What are the alternative measures that can be put in place?
In practice, the most viable option is likely to be use of European Commission approved Model Contracts. Putting in place Model Contracts will be faster than implementing BCRs. That said, the effort involved in putting Model Contracts should not be underestimated - they need to be completed with details of the data flows and for transfers to non-EEA data processors, technical security details also need to be completed.
In some countries the model clauses will need approval/notification with the relevant European regulators. It is not an overnight solution - for some organisations, by the time they get through the process, Safe Harbour 2.0 may have emerged like a phoenix from the ashes.
- Consent is the least desirable option as it is revocable, and seldom can be regarded as freely given in an employment relationship (given the imbalance of power between employer and employee). More generally (whether employee data or not) the fact that it is revocable means it is highly impractical for anything but ad hoc personal data transfers. However, in individual cases it is a preferable tool for transfers as it can usually be obtained quickly and without too much paperwork.

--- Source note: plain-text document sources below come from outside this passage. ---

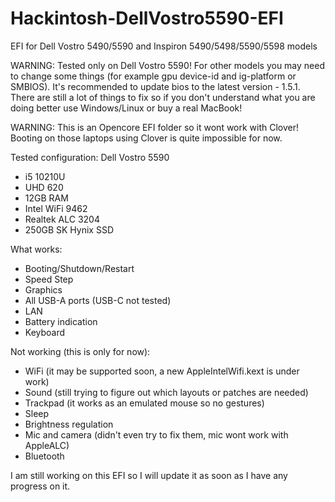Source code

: # Hackintosh-DellVostro5590-EFI
EFI for Dell Vostro 5490/5590 and Inspiron 5490/5498/5590/5598 models

WARNING: Tested only on Dell Vostro 5590! For other models you may need to change some things (for example gpu device-id and ig-platform or SMBIOS). It's recommended to update bios to the latest version - 1.5.1. There are still a lot of things to fix so if you don't understand what you are doing better use Windows/Linux or buy a real MacBook!

WARNING: This is an Opencore EFI folder so it wont work with Clover! Booting on those laptops using Clover is quite impossible for now.

Tested configuration:
Dell Vostro 5590
- i5 10210U
- UHD 620
- 12GB RAM
- Intel WiFi 9462
- Realtek ALC 3204
- 250GB SK Hynix SSD

What works:
- Booting/Shutdown/Restart
- Speed Step
- Graphics
- All USB-A ports (USB-C not tested)
- LAN
- Battery indication
- Keyboard

Not working (this is only for now):
- WiFi (it may be supported soon, a new AppleIntelWifi.kext is under work)
- Sound (still trying to figure out which layouts or patches are needed)
- Trackpad (it works as an emulated mouse so no gestures)
- Sleep
- Brightness regulation
- Mic and camera (didn't even try to fix them, mic wont work with AppleALC)
- Bluetooth

I am still working on this EFI so I will update it as soon as I have any progress on it.
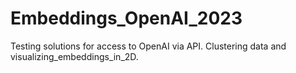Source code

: # Embeddings_OpenAI_2023
Testing solutions for access to OpenAI via API. Clustering data and visualizing_embeddings_in_2D.
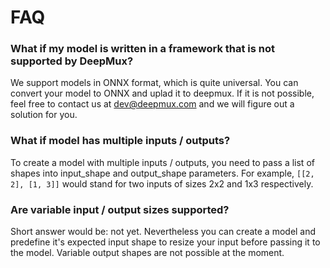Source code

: # FAQ

### What if my model is written in a framework that is not supported by DeepMux?
We support models in ONNX format, which is quite universal. You can convert your model to ONNX and uplad it to deepmux. If it is not possible, feel free to contact us at [dev@deepmux.com](mailto:dev@deepmux.com) and we will figure out a solution for you.


### What if model has multiple inputs / outputs?
To create a model with multiple inputs / outputs, you need to pass a list of shapes into input_shape and output_shape parameters. For example, `[[2, 2], [1, 3]]` would stand for two inputs of sizes 2x2 and 1x3 respectively.

### Are variable input / output sizes supported?

Short answer would be: not yet. Nevertheless you can create a model and predefine it's expected input shape to resize your input before passing it to the model. Variable output shapes are not possible at the moment.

- BCRs are internal rules that an organisation gives itself for the handling of personal data, and it is approved by the data protection authorities and thereby recognized as providing adequate protection. Note that it is only applicable within the boundaries of one organisation, so only to internal data transfers, not to or from external organisations. They require careful drafting following the analysis process, and the entire process is likely to take anywhere between 12 and 24 months or even more. You may also find that in the interim, you still need to put Model Contracts in place.
- Self-assessment of adequacy - this is not an option for every EEA country but for countries such as the UK, this could be considered as an alternative. This is not an ideal option given it leaves a level of uncertainty as to whether the relevant regulator would agree.